◆ Problem to solve ◆
Take the line with "2、当$a>1$时，$\li" and the rest of the lines after it, to the end of the entries, and restate them exactly.

◆ Dataset content ◆
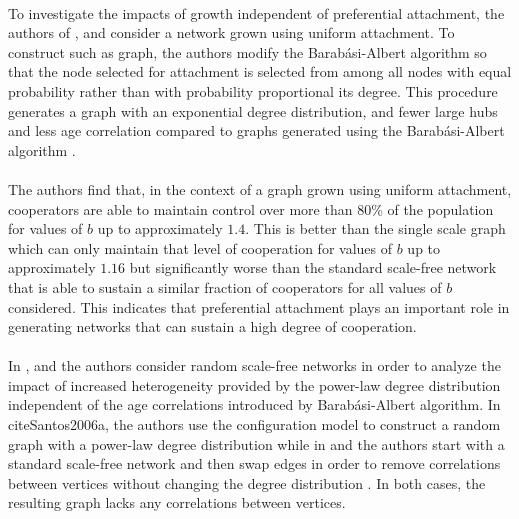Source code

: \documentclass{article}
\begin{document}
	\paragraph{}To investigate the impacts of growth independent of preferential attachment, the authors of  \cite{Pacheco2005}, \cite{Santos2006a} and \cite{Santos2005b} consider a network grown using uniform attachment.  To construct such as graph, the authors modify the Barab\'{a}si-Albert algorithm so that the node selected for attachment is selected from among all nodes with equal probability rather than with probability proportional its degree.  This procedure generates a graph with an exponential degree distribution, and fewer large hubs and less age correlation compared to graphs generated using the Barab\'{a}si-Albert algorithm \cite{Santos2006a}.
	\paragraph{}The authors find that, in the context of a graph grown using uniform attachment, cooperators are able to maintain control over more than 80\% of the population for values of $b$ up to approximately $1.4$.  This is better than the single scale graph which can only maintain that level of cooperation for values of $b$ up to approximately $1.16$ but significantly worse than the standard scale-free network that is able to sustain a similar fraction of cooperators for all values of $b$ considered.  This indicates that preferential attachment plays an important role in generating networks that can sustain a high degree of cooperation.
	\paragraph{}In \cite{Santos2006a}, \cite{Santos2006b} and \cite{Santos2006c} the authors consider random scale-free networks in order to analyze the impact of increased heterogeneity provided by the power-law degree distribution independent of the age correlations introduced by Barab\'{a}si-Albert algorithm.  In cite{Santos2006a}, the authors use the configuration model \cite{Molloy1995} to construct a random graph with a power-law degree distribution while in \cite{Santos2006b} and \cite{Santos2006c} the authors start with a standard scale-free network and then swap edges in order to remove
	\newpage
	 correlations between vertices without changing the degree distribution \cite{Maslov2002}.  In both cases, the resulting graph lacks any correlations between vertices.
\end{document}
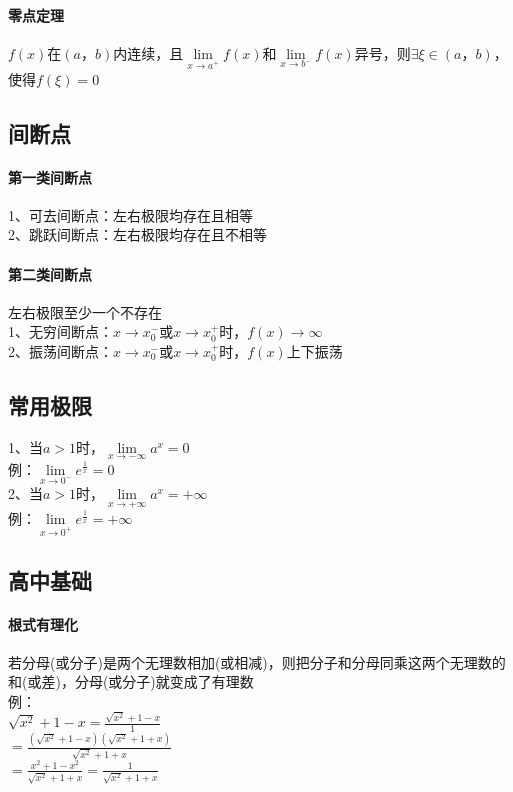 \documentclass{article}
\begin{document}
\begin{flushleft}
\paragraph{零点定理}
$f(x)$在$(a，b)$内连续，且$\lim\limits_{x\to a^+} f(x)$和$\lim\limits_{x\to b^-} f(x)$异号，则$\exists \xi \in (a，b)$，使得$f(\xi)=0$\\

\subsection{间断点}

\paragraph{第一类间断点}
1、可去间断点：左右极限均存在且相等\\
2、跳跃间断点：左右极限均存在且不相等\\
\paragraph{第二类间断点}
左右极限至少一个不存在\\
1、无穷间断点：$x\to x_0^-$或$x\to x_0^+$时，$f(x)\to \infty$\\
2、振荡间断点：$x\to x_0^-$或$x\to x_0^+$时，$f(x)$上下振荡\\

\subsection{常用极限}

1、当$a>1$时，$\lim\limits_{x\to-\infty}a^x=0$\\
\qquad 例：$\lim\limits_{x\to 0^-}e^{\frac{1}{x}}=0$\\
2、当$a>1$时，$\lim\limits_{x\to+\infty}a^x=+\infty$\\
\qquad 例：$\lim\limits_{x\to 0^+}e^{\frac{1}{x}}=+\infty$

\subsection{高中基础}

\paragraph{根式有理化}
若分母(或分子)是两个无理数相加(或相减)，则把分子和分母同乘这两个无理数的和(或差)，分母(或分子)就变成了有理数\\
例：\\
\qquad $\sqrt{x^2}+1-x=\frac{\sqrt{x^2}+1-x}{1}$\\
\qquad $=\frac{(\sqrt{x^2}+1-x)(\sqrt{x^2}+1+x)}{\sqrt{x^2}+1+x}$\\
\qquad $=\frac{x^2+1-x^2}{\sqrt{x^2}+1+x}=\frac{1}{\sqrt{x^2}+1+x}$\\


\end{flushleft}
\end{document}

◆ Solution to this exercise ◆
2、当$a>1$时，$\lim\limits_{x\to+\infty}a^x=+\infty$\\
\qquad 例：$\lim\limits_{x\to 0^+}e^{\frac{1}{x}}=+\infty$

\subsection{高中基础}

\paragraph{根式有理化}
若分母(或分子)是两个无理数相加(或相减)，则把分子和分母同乘这两个无理数的和(或差)，分母(或分子)就变成了有理数\\
例：\\
\qquad $\sqrt{x^2}+1-x=\frac{\sqrt{x^2}+1-x}{1}$\\
\qquad $=\frac{(\sqrt{x^2}+1-x)(\sqrt{x^2}+1+x)}{\sqrt{x^2}+1+x}$\\
\qquad $=\frac{x^2+1-x^2}{\sqrt{x^2}+1+x}=\frac{1}{\sqrt{x^2}+1+x}$\\


\end{flushleft}
\end{document}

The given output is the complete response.